What is required »
Could you transcribe all of the data word for word?

(Stored data entries)
+ + + + +
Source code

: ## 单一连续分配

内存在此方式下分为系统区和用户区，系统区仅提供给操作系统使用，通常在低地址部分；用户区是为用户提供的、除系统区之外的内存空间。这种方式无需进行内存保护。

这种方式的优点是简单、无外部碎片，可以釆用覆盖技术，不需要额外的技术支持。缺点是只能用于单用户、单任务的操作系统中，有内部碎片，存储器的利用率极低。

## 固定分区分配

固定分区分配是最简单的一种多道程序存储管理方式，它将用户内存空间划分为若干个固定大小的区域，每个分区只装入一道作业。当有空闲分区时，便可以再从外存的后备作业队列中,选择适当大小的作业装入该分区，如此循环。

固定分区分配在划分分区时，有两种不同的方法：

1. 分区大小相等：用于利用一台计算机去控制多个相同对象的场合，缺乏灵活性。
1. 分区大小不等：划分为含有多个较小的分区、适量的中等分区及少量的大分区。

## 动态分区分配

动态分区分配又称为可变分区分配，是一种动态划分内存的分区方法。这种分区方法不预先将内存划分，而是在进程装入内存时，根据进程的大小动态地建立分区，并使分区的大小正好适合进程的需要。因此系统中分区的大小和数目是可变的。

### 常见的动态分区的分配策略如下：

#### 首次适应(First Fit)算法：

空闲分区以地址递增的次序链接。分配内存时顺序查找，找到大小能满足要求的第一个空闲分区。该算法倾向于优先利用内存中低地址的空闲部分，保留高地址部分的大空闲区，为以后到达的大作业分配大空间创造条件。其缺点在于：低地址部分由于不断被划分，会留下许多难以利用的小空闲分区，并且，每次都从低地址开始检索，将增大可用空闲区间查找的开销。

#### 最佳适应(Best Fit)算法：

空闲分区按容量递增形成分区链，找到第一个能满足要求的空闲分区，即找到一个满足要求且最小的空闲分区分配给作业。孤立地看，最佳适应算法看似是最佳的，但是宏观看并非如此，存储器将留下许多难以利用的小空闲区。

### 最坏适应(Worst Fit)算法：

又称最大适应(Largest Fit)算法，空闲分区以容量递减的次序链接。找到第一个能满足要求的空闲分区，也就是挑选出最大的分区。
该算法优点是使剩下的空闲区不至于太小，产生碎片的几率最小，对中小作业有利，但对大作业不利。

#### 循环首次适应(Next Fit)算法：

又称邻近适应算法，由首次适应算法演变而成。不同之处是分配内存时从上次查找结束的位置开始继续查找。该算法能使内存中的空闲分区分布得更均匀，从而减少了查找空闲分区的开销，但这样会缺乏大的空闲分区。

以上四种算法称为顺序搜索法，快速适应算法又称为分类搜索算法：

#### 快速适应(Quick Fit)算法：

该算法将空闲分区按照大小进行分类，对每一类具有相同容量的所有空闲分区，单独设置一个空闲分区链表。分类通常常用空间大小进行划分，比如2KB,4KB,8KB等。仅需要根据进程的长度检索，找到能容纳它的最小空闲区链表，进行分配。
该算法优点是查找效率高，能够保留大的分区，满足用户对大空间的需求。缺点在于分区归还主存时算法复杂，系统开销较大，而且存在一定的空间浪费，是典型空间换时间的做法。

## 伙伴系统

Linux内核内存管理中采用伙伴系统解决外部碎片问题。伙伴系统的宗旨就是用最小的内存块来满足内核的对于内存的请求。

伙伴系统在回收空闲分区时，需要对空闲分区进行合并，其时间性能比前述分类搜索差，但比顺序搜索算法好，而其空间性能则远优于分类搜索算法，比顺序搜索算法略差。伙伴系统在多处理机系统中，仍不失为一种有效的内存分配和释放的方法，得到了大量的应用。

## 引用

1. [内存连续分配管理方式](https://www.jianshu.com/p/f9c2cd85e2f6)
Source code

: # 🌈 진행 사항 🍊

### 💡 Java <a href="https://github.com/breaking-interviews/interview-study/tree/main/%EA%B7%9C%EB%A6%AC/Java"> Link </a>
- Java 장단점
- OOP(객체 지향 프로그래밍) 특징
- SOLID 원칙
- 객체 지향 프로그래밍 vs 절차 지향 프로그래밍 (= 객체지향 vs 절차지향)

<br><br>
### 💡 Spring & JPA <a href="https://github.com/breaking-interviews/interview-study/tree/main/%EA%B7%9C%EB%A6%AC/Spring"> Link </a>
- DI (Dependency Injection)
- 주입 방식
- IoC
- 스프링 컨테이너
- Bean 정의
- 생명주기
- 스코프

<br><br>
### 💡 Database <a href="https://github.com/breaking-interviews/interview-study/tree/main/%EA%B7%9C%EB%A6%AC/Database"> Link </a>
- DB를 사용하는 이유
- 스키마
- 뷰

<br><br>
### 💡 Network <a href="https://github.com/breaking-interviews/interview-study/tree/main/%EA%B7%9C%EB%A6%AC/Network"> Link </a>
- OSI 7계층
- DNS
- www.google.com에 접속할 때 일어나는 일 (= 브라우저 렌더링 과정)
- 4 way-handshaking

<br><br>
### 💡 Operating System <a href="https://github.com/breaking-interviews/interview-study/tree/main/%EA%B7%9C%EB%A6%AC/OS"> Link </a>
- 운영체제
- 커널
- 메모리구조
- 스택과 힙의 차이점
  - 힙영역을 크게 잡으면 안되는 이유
+ + + + +
Solution »
Source code

: ## 单一连续分配

内存在此方式下分为系统区和用户区，系统区仅提供给操作系统使用，通常在低地址部分；用户区是为用户提供的、除系统区之外的内存空间。这种方式无需进行内存保护。

这种方式的优点是简单、无外部碎片，可以釆用覆盖技术，不需要额外的技术支持。缺点是只能用于单用户、单任务的操作系统中，有内部碎片，存储器的利用率极低。

## 固定分区分配

固定分区分配是最简单的一种多道程序存储管理方式，它将用户内存空间划分为若干个固定大小的区域，每个分区只装入一道作业。当有空闲分区时，便可以再从外存的后备作业队列中,选择适当大小的作业装入该分区，如此循环。

固定分区分配在划分分区时，有两种不同的方法：

1. 分区大小相等：用于利用一台计算机去控制多个相同对象的场合，缺乏灵活性。
1. 分区大小不等：划分为含有多个较小的分区、适量的中等分区及少量的大分区。

## 动态分区分配

动态分区分配又称为可变分区分配，是一种动态划分内存的分区方法。这种分区方法不预先将内存划分，而是在进程装入内存时，根据进程的大小动态地建立分区，并使分区的大小正好适合进程的需要。因此系统中分区的大小和数目是可变的。

### 常见的动态分区的分配策略如下：

#### 首次适应(First Fit)算法：

空闲分区以地址递增的次序链接。分配内存时顺序查找，找到大小能满足要求的第一个空闲分区。该算法倾向于优先利用内存中低地址的空闲部分，保留高地址部分的大空闲区，为以后到达的大作业分配大空间创造条件。其缺点在于：低地址部分由于不断被划分，会留下许多难以利用的小空闲分区，并且，每次都从低地址开始检索，将增大可用空闲区间查找的开销。

#### 最佳适应(Best Fit)算法：

空闲分区按容量递增形成分区链，找到第一个能满足要求的空闲分区，即找到一个满足要求且最小的空闲分区分配给作业。孤立地看，最佳适应算法看似是最佳的，但是宏观看并非如此，存储器将留下许多难以利用的小空闲区。

### 最坏适应(Worst Fit)算法：

又称最大适应(Largest Fit)算法，空闲分区以容量递减的次序链接。找到第一个能满足要求的空闲分区，也就是挑选出最大的分区。
该算法优点是使剩下的空闲区不至于太小，产生碎片的几率最小，对中小作业有利，但对大作业不利。

#### 循环首次适应(Next Fit)算法：

又称邻近适应算法，由首次适应算法演变而成。不同之处是分配内存时从上次查找结束的位置开始继续查找。该算法能使内存中的空闲分区分布得更均匀，从而减少了查找空闲分区的开销，但这样会缺乏大的空闲分区。

以上四种算法称为顺序搜索法，快速适应算法又称为分类搜索算法：

#### 快速适应(Quick Fit)算法：

该算法将空闲分区按照大小进行分类，对每一类具有相同容量的所有空闲分区，单独设置一个空闲分区链表。分类通常常用空间大小进行划分，比如2KB,4KB,8KB等。仅需要根据进程的长度检索，找到能容纳它的最小空闲区链表，进行分配。
该算法优点是查找效率高，能够保留大的分区，满足用户对大空间的需求。缺点在于分区归还主存时算法复杂，系统开销较大，而且存在一定的空间浪费，是典型空间换时间的做法。

## 伙伴系统

Linux内核内存管理中采用伙伴系统解决外部碎片问题。伙伴系统的宗旨就是用最小的内存块来满足内核的对于内存的请求。

伙伴系统在回收空闲分区时，需要对空闲分区进行合并，其时间性能比前述分类搜索差，但比顺序搜索算法好，而其空间性能则远优于分类搜索算法，比顺序搜索算法略差。伙伴系统在多处理机系统中，仍不失为一种有效的内存分配和释放的方法，得到了大量的应用。

## 引用

1. [内存连续分配管理方式](https://www.jianshu.com/p/f9c2cd85e2f6)
Source code

: # 🌈 진행 사항 🍊

### 💡 Java <a href="https://github.com/breaking-interviews/interview-study/tree/main/%EA%B7%9C%EB%A6%AC/Java"> Link </a>
- Java 장단점
- OOP(객체 지향 프로그래밍) 특징
- SOLID 원칙
- 객체 지향 프로그래밍 vs 절차 지향 프로그래밍 (= 객체지향 vs 절차지향)

<br><br>
### 💡 Spring & JPA <a href="https://github.com/breaking-interviews/interview-study/tree/main/%EA%B7%9C%EB%A6%AC/Spring"> Link </a>
- DI (Dependency Injection)
- 주입 방식
- IoC
- 스프링 컨테이너
- Bean 정의
- 생명주기
- 스코프

<br><br>
### 💡 Database <a href="https://github.com/breaking-interviews/interview-study/tree/main/%EA%B7%9C%EB%A6%AC/Database"> Link </a>
- DB를 사용하는 이유
- 스키마
- 뷰

<br><br>
### 💡 Network <a href="https://github.com/breaking-interviews/interview-study/tree/main/%EA%B7%9C%EB%A6%AC/Network"> Link </a>
- OSI 7계층
- DNS
- www.google.com에 접속할 때 일어나는 일 (= 브라우저 렌더링 과정)
- 4 way-handshaking

<br><br>
### 💡 Operating System <a href="https://github.com/breaking-interviews/interview-study/tree/main/%EA%B7%9C%EB%A6%AC/OS"> Link </a>
- 운영체제
- 커널
- 메모리구조
- 스택과 힙의 차이점
  - 힙영역을 크게 잡으면 안되는 이유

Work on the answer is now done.